32  方法

本文涉及到的材料和方法包含了以下内容:

从这里可以看出,它们组织和结果部分是一致的。

32.1 数据收集和整理

在生物信息学研究中,尤其是当研究基于公开数据时,详细记录数据的收集和下载过程是至关重要的。这种透明度对于确保研究的可靠性和可重复性至关重要。通过清晰地描述数据的来源、收集方法和下载步骤,我们为其他研究者提供了一个清晰的指南,使他们能够理解数据的合理性和适用性。此外,详细说明数据的获取过程也有助于建立研究的信誉,因为它允许读者评估数据的质量和相关性。这包括提供数据集的详细信息,如数据集的名称、来源链接、访问日期以及任何必要的数据集描述或特征。

Standardized RNA-Seq reads from the LIHC-US and LIRI-JP projects (Release 28) were retrieved from The Cancer Genome Atlas (TCGA, https://cancergenome.nih.gov/) and the International Cancer Genome Consortium (ICGC, https://dcc.icgc.org/), respectively.

Based on the TNM staging system, HCC is classified into four stages: stage I, stage II, stage III, and stage IV.

32.2 数据整合

在分析不同来源的转录组数据时,我们面临着批次效应的挑战,这些效应可能会对生物学变异产生干扰。批次效应的存在可能会影响我们对数据的解释,因此,采取适当的方法来降低这些效应是必要的。在研究中,我们明确指出了用于减少批次效应的策略和技术,包括但不限于数据标准化、批次校正算法或多变量分析方法。我们详细描述了所采用的方法。这些信息对于其他研究者来说是至关重要的,因为它们不仅有助于理解我们如何控制批次效应,而且也为其他研究提供了可能的解决方案。通过这种方法,我们确保了研究结果的生物学解释更加准确,减少了批次效应对数据的潜在影响,从而提高了研究的质量和可信度。

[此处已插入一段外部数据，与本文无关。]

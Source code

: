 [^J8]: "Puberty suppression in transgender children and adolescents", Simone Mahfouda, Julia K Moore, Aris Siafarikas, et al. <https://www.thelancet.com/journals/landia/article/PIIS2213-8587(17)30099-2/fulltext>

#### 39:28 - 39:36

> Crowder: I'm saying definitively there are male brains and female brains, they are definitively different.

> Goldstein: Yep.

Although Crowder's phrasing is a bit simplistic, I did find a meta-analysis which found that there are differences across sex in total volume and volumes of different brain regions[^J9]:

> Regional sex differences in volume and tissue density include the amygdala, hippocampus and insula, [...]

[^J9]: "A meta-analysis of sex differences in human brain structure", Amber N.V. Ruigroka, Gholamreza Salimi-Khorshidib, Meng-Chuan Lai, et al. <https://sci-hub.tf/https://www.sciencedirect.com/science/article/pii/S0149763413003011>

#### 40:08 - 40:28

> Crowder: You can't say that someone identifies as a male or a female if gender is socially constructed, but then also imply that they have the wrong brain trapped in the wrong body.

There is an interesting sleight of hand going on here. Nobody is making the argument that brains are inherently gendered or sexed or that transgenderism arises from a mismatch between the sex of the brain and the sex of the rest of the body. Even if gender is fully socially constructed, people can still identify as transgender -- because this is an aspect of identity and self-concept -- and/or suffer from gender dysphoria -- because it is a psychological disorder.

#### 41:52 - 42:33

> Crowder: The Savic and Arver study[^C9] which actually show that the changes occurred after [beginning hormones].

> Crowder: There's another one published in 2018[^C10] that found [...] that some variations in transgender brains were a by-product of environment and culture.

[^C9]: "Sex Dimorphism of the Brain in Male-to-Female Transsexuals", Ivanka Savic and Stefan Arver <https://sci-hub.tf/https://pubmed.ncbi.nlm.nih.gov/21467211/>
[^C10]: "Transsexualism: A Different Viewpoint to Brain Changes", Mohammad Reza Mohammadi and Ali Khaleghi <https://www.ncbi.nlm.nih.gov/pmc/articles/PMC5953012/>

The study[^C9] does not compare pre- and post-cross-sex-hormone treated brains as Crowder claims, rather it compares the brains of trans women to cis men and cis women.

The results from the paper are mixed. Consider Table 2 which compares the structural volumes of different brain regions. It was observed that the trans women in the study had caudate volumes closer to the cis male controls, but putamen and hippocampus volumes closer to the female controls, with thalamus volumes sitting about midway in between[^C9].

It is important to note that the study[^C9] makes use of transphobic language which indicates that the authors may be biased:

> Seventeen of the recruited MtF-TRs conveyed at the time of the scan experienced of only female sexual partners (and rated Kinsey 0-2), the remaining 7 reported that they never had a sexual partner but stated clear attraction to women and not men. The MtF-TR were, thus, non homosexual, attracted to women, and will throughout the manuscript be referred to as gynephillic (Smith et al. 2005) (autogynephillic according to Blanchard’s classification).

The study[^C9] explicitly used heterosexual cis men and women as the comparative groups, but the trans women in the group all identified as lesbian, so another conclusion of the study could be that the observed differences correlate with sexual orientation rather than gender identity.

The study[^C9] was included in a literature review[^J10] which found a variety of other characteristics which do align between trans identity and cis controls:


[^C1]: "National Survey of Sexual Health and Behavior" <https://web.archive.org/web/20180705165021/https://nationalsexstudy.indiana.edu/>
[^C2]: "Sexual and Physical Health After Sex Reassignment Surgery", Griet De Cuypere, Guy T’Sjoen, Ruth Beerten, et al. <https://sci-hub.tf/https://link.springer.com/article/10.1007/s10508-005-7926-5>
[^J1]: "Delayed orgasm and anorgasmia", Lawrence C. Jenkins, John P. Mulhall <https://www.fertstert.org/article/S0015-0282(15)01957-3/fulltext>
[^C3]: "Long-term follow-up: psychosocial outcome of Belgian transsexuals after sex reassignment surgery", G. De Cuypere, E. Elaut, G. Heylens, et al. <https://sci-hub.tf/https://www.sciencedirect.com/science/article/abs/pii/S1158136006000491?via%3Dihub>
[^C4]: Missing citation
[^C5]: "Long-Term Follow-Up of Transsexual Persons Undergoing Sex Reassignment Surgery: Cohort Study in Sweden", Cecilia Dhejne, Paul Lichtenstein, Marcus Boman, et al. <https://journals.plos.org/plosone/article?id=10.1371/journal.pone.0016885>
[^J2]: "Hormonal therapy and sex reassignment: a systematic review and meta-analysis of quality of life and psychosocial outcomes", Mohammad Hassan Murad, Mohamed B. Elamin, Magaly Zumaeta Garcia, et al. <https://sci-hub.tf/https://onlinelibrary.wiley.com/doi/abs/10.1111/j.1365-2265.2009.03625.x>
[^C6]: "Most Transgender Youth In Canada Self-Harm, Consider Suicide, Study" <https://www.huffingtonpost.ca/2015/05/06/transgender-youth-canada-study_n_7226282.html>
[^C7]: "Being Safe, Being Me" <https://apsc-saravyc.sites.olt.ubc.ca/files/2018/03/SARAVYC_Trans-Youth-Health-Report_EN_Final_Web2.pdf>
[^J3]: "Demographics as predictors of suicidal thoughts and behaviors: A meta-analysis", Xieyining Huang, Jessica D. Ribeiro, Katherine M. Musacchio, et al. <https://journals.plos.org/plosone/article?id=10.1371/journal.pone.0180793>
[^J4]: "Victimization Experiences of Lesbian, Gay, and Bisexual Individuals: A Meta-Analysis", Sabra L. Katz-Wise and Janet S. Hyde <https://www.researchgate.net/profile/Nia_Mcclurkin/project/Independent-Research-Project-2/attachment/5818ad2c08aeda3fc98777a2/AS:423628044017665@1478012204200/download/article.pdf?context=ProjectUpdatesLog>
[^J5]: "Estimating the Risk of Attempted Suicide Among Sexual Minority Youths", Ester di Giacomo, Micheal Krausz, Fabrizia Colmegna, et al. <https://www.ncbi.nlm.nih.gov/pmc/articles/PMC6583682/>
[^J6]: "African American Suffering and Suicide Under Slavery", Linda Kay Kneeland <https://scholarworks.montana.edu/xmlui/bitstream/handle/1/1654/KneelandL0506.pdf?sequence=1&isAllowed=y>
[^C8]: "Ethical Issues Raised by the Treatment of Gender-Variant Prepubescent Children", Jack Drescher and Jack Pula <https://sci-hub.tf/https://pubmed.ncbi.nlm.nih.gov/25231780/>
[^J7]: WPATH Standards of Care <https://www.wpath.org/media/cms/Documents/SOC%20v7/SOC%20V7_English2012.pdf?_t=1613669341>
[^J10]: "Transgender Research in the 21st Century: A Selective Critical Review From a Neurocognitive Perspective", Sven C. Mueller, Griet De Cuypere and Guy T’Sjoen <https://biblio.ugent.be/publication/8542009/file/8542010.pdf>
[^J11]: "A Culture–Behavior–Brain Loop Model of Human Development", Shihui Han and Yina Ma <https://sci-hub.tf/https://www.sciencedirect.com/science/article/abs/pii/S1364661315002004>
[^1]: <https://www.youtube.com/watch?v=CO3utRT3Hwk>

A consolidated dataset incorporating the LIHC-US and LIRI-JP datasets was created using the R packages “limma” (version 3.58.11) and “SNM” (version 1.50.0).

32.3 差异基因分析

在执行差异分析的过程中,我们首先详细说明了所使用的软件工具和版本信息,确保了分析过程的透明度和标准化。此外,我们明确了用于判断基因表达差异显著性的标准,包括使用的统计测试、阈值设定以及校正多重比较的方法。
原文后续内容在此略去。